ENZYMATIC INACTIVATION OF HUMAN ALPHA-1-PROTEINASE INHIBITOR BY NEUTROPHIL MYELOPEROXIDASE

Human myeloperoxidase, in the presence of H2O2 and halide ion, can catalytically inactivate human alpha-1-proteinase inhibitor (α-1-PI), the major plasma inhibitor of elastolytic activity. The rate of inactivation is directly proportional to both the myeloperoxidase and α-1-PI concentrations and inversely proportional to the H2O2 concentration. Amino acid analysis of the oxidized α-1-PI reveals that the only modified amino acid is methionine, which is converted to the sulfoxide form during the course of the reaction. Significantly, this system has no effect on either α-2-macroglobulin (α2M) or α-1-antichymotrypsin (α-1-Achy), two other important plasma proteinase inhibitors, nor can the system be replaced with horseradish peroxidase.
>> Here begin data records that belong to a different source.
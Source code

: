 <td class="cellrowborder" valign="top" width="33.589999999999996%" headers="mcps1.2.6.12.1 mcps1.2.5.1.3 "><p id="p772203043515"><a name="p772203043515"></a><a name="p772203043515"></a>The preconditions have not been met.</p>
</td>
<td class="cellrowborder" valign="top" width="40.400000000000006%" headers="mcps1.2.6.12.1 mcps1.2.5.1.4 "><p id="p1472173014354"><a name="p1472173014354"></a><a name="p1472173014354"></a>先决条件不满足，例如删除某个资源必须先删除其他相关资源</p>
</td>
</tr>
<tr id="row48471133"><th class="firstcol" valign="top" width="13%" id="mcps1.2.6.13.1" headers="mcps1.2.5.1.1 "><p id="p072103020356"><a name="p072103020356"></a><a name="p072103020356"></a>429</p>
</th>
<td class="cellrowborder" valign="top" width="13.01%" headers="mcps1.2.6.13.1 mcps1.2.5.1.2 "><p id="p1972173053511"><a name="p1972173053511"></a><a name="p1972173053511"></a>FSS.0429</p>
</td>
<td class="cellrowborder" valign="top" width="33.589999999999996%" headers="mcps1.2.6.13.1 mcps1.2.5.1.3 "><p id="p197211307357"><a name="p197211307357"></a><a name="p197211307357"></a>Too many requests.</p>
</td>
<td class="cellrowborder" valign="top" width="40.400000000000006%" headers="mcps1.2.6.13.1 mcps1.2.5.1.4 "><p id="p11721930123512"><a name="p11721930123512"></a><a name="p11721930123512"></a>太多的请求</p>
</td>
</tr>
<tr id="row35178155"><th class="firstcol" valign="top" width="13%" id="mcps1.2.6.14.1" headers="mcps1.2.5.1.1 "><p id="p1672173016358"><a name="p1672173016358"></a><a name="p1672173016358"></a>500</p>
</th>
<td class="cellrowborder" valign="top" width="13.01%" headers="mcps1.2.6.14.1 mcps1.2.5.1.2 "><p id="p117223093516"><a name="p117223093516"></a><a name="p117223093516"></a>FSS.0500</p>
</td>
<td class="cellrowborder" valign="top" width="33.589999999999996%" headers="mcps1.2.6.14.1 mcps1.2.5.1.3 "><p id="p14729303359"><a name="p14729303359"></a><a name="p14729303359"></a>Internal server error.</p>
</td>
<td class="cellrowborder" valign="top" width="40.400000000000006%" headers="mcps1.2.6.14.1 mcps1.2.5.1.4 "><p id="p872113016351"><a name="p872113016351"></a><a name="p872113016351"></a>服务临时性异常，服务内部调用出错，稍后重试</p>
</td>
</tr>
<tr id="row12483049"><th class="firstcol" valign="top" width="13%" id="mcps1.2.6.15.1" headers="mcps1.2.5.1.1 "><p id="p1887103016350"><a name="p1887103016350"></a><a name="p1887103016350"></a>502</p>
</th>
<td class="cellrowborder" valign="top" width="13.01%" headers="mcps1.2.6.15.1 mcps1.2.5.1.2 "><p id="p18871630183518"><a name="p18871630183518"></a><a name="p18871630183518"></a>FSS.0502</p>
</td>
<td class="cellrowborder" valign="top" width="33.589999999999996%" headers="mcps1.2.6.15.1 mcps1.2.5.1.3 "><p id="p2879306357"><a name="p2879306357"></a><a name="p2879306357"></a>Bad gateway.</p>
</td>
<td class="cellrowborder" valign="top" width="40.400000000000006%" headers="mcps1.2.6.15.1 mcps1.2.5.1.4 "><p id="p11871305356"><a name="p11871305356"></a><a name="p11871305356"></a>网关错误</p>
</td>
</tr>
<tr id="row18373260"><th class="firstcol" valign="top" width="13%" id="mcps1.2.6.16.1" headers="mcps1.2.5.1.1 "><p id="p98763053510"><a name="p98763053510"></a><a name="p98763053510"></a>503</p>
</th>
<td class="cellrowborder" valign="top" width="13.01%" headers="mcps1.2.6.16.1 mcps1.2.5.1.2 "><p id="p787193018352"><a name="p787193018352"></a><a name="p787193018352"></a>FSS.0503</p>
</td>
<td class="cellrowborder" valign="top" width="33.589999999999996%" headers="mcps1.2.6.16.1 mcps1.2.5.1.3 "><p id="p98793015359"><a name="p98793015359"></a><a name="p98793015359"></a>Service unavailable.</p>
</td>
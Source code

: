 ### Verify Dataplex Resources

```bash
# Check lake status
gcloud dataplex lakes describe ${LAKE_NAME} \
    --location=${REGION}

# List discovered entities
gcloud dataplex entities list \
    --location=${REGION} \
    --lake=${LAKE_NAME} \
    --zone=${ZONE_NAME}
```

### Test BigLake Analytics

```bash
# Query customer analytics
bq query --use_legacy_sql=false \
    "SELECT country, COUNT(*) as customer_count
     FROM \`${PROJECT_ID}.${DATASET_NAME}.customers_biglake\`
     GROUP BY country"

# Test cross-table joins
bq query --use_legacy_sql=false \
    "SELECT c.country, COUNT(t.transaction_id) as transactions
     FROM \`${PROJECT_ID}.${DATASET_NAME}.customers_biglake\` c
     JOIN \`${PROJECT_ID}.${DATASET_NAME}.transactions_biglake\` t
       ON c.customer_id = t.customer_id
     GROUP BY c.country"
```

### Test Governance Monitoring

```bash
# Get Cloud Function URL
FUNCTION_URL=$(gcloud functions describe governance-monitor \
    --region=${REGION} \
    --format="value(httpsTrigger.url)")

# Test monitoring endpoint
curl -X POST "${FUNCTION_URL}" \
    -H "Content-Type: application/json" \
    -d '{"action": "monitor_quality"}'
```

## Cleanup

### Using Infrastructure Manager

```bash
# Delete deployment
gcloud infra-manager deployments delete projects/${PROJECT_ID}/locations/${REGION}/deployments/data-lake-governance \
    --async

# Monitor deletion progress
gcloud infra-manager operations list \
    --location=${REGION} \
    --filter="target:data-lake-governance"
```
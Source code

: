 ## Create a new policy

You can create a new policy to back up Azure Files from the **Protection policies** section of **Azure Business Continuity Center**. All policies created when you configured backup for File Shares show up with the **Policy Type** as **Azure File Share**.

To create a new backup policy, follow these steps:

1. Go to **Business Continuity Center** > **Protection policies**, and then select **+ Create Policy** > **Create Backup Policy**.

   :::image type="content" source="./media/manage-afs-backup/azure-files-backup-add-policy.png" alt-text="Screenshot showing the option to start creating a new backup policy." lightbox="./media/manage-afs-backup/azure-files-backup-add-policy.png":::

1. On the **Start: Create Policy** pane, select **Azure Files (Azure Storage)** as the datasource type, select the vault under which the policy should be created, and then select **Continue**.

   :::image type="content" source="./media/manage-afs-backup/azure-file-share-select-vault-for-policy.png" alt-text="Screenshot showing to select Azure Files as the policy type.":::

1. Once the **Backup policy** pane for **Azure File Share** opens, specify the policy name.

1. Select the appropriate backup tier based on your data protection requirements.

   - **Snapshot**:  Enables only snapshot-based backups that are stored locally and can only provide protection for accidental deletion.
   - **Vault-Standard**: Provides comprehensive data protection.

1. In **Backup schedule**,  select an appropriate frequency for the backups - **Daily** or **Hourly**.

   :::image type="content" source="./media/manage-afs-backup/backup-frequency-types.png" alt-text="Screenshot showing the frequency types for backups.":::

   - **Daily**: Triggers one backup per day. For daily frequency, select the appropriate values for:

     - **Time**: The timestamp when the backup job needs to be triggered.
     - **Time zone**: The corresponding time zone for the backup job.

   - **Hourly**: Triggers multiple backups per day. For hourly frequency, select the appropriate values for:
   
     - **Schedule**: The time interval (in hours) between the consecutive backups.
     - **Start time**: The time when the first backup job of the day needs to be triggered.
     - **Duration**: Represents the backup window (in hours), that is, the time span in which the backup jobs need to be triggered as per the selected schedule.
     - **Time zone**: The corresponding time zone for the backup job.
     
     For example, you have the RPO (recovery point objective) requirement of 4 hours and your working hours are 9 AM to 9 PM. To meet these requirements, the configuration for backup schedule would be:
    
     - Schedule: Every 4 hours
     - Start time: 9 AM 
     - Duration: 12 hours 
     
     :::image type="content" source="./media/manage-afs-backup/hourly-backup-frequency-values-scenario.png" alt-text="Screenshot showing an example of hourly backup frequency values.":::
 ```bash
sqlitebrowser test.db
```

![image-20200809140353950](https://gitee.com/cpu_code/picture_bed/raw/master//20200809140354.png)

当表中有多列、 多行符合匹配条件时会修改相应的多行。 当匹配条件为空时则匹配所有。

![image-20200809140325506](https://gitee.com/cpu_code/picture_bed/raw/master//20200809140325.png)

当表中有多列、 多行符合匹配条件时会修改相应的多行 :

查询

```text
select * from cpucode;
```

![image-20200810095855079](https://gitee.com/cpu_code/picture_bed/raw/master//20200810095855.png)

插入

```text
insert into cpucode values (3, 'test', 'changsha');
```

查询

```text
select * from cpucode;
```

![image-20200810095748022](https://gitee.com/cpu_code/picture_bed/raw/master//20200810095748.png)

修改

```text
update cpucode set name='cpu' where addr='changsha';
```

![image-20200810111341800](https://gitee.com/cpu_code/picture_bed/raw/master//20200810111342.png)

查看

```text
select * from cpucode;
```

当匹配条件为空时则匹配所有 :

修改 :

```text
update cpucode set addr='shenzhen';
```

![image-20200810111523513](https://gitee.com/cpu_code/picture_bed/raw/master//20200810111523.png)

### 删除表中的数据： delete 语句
Since it has been shown recently that methionine occupies part of the reactive site of α-1-PI, it is possible that the release of myeloperoxidase by leukocytes during phagocytosis inactivates this inhibitor through oxidation of this particular residue, thereby indirectly augmenting the proteolytic activity released by these same cells. © 1979.